Update: this competition is now closed. The Digest blog visitor count is currently on 1,958,929 and fast approaching the two million mark. To celebrate, I'm offering a free signed copy of The Rough Guide to Psychology to the 2,000,000th visitor (or the next closest), who should arrive within the next few weeks, depending on traffic to the blog. I'll tweet some reminders as the target draws nearer.

If the 2,000,000th visitor is you, to claim your prize you'll need to make a note of the time and take a screen grab of the Digest blog with the visitor counter plum on the 2,000,000 mark. Email your screen-grab and the timing (this is to prevent cheating) to christianjarrett[@] with the subject line "two million".

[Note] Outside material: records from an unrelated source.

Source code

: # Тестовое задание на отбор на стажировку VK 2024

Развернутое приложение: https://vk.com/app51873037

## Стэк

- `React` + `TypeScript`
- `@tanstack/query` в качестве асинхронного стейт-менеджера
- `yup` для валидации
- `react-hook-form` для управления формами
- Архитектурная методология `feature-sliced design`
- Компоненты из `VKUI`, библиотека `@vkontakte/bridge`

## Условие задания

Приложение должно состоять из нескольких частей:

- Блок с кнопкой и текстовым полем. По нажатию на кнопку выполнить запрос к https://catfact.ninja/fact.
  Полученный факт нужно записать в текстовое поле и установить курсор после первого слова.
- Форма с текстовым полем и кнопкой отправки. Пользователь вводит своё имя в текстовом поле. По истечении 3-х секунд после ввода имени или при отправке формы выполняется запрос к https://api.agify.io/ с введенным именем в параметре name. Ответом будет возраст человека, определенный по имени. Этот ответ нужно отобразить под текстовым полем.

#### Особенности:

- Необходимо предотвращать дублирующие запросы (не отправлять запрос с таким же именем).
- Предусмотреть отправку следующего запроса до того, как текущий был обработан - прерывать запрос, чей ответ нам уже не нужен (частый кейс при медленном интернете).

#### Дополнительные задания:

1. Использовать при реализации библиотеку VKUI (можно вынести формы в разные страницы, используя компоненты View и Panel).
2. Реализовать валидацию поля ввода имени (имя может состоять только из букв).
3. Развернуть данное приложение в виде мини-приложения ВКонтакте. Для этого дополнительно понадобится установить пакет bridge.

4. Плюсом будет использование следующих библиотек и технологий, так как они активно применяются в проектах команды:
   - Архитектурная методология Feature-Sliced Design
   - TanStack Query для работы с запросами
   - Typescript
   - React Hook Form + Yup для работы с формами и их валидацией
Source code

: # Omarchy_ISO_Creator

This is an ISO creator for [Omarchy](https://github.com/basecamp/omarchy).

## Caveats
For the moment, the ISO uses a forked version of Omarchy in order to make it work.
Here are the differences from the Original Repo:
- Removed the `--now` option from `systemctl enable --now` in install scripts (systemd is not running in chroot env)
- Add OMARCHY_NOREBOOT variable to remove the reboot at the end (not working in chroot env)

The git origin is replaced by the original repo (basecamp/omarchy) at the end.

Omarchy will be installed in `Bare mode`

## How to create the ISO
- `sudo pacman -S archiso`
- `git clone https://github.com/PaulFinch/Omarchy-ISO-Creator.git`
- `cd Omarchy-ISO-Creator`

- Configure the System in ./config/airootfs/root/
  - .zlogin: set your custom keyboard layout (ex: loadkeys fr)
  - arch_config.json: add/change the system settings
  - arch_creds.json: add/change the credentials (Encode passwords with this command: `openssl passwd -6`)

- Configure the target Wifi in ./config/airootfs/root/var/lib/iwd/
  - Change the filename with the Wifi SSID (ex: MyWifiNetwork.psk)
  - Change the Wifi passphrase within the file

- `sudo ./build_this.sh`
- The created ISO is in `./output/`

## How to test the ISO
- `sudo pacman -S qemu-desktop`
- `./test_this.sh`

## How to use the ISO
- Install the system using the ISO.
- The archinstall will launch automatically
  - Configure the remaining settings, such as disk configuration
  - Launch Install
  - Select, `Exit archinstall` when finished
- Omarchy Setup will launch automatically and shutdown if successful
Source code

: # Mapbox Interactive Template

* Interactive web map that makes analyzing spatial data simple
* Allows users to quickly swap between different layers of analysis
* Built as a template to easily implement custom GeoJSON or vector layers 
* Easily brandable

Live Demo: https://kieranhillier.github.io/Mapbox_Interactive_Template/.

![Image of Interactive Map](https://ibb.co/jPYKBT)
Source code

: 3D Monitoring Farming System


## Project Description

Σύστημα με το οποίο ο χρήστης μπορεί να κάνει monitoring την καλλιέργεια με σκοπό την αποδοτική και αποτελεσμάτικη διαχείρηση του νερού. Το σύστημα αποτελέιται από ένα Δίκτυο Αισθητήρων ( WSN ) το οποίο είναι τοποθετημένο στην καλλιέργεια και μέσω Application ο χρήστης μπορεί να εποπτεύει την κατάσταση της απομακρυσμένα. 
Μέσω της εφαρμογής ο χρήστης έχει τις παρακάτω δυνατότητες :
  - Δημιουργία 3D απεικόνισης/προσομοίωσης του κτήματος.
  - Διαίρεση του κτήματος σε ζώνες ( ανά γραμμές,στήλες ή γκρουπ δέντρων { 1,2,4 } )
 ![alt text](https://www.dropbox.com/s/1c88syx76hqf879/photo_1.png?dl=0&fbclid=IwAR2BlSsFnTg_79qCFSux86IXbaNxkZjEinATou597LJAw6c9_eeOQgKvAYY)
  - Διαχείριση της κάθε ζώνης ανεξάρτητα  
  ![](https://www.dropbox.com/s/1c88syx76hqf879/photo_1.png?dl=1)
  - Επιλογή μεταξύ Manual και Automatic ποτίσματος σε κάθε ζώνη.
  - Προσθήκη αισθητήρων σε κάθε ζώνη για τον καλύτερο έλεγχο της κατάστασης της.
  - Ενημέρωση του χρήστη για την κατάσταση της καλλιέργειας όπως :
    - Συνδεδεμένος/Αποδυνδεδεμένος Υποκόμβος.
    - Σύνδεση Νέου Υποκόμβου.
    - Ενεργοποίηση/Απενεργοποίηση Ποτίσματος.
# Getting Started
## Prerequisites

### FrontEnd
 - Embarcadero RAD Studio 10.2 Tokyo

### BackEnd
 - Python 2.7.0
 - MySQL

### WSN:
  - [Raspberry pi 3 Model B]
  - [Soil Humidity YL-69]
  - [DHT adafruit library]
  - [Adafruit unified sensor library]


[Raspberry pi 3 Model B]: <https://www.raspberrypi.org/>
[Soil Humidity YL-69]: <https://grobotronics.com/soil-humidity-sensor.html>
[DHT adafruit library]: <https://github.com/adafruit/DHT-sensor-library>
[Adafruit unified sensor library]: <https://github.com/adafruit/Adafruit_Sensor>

The counter is near the top of the right-hand column of the blog, at the bottom of a box that looks like the pic shown on the right. For tacticians hoping to land on the two millionth visitor spot, there's also a red icon on the left of the Digest screen that shows you how many people are currently on the site. Also, note that there has to be a 20 minute gap for the same IP address (the identifier for a particular computer) to be counted as a new visitor.

The 2,000,000th visitor may come and go unawares of this prize. If so, I'll send the book to the next closest after the two million mark. So if you're near, take a screen-grab and timing and try your luck.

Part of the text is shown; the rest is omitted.